This is an anlysis of the U.S. National Oceanic and Atmospheric Administration’s (NOAA) storm database. It addressed major storms and weather events in the United States from 1950 to 2011 in terms of injuries, and property damage.

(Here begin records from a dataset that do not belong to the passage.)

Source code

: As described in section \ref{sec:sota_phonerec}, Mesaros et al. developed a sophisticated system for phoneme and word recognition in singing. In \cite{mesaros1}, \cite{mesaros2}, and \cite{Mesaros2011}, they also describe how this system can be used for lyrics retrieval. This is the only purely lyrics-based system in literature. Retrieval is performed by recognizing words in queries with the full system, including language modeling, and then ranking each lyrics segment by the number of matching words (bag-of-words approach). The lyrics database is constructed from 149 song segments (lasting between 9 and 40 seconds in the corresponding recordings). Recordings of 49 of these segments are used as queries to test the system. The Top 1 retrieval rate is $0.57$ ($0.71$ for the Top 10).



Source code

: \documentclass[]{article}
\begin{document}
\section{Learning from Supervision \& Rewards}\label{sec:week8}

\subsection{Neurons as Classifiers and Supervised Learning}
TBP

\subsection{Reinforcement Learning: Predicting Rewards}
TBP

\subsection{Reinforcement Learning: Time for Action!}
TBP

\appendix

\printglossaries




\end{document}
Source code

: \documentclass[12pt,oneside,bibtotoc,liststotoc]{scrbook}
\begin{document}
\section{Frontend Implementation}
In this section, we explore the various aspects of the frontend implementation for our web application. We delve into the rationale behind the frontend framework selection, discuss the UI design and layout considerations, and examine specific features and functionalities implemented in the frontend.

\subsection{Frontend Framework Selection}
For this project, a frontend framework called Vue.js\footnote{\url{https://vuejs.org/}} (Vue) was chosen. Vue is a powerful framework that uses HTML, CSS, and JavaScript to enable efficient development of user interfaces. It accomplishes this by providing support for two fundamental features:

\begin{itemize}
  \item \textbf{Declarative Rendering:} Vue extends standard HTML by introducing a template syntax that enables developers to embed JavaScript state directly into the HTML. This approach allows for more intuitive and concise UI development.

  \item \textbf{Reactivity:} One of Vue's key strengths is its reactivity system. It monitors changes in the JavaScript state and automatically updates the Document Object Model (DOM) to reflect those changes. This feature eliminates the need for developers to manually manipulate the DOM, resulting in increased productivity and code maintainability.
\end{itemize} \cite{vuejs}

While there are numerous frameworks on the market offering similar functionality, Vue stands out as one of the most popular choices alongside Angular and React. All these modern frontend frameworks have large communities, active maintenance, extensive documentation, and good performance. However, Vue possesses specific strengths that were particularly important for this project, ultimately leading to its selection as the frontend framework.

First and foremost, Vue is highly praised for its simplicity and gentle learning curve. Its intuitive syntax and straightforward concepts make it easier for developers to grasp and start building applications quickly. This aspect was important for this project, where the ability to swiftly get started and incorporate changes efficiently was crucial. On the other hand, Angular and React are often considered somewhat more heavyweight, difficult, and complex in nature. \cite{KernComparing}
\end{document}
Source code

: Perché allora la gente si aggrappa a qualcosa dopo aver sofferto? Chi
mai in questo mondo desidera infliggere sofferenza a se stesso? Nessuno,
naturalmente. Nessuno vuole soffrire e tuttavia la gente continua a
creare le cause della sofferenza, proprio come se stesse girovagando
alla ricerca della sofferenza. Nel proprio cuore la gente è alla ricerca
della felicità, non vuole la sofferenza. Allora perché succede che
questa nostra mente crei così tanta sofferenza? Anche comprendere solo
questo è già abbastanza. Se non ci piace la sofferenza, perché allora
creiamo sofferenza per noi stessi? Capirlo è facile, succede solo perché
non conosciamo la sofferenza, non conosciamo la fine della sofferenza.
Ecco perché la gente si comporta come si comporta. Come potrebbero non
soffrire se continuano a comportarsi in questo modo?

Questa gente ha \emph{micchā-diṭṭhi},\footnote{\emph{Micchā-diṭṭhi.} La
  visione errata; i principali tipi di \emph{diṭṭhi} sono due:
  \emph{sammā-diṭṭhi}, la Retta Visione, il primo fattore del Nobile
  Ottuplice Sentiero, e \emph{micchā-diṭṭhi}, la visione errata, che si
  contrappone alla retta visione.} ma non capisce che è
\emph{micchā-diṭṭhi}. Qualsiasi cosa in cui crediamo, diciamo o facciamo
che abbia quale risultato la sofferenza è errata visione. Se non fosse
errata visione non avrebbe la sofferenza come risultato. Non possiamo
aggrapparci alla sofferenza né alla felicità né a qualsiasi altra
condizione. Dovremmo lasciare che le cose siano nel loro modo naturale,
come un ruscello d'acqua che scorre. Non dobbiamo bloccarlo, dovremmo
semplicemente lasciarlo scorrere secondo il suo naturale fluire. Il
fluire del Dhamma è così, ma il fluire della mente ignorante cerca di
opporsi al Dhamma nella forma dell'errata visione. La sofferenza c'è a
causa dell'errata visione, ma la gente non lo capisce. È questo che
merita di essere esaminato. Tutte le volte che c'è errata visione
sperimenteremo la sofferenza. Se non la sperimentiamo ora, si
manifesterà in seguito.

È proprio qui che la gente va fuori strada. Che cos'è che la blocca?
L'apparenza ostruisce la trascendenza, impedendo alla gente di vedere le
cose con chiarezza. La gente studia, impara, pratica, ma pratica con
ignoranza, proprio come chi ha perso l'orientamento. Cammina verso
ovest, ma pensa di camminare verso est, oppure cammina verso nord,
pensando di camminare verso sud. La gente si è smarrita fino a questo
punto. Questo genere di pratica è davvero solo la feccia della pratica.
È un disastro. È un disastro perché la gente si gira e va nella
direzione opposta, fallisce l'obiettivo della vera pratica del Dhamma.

As results, Tornado is the most harmful for population health, and Flood have the greatest economic consequences.
#load packages
library(dplyr)
##
## Attaching package: 'dplyr'
## The following objects are masked from 'package:stats':
##
## filter, lag
## The following objects are masked from 'package:base':
##
## intersect, setdiff, setequal, union
#download data
download.file("http://d396qusza40orc.cloudfront.net/repdata%2Fdata%2FStormData.csv.bz2","storm.data")
# read data
storm.data <- read.csv("storm.data")
#select variables
storm<-storm.data %>% select(
EVTYPE, FATALITIES, INJURIES,#directly related varibales
contains("DMG")#for damange related variables
)
#create prop.damage in proper units
storm<-storm%>%mutate(prop.dmg=case_when(
PROPDMGEXP == "H" ~ PROPDMG * 10^2,
PROPDMGEXP == "K" ~ PROPDMG * 10^3,
PROPDMGEXP == "M" ~ PROPDMG * 10^6,
PROPDMGEXP == "B" ~ PROPDMG * 10^9
))
#view it
storm%>%group_by(prop.dmg)%>%count()
## # A tibble: 1,655 × 2
## # Groups: prop.dmg [1,655]
## prop.dmg n
## <dbl> <int>
## 1 0 197195
## 2 10 850
## 3 20 46
## 4 30 1599
## 5 40 2
## 6 50 557
## 7 60 21
## 8 70 3
## 9 100 1426
## 10 110 27
## # … with 1,645 more rows
#create crop.damage in proper units
storm<-storm%>%mutate(crop.dmg=case_when(
CROPDMGEXP == "H" ~ CROPDMG * 10^2,
CROPDMGEXP == "K" ~ CROPDMG * 10^3,
CROPDMGEXP == "M" ~ CROPDMG * 10^6,
CROPDMGEXP == "B" ~ CROPDMG * 10^9
))
#view it
storm%>%group_by(crop.dmg)%>%count()
## # A tibble: 524 × 2
## # Groups: crop.dmg [524]
## crop.dmg n
## <dbl> <int>
## 1 0 261773
## 2 10 1
## 3 50 156
## 4 100 13
## 5 150 2
## 6 200 25
## 7 240 1
## 8 250 3
## 9 280 1
## 10 300 7
## # … with 514 more rows
health<-storm%>% group_by(EVTYPE) %>%
summarise(sum.pop=sum(FATALITIES+ INJURIES))%>%
arrange(desc(sum.pop))
library(ggplot2)
health[1:5,]%>%ggplot(aes(x = EVTYPE, y = sum.pop))+
geom_bar(stat = "identity", fill = "blue", las = 3)+
xlab("Event Type") + ylab("Fatalities") + ggtitle("Number of fatalities by top 10 Weather Events")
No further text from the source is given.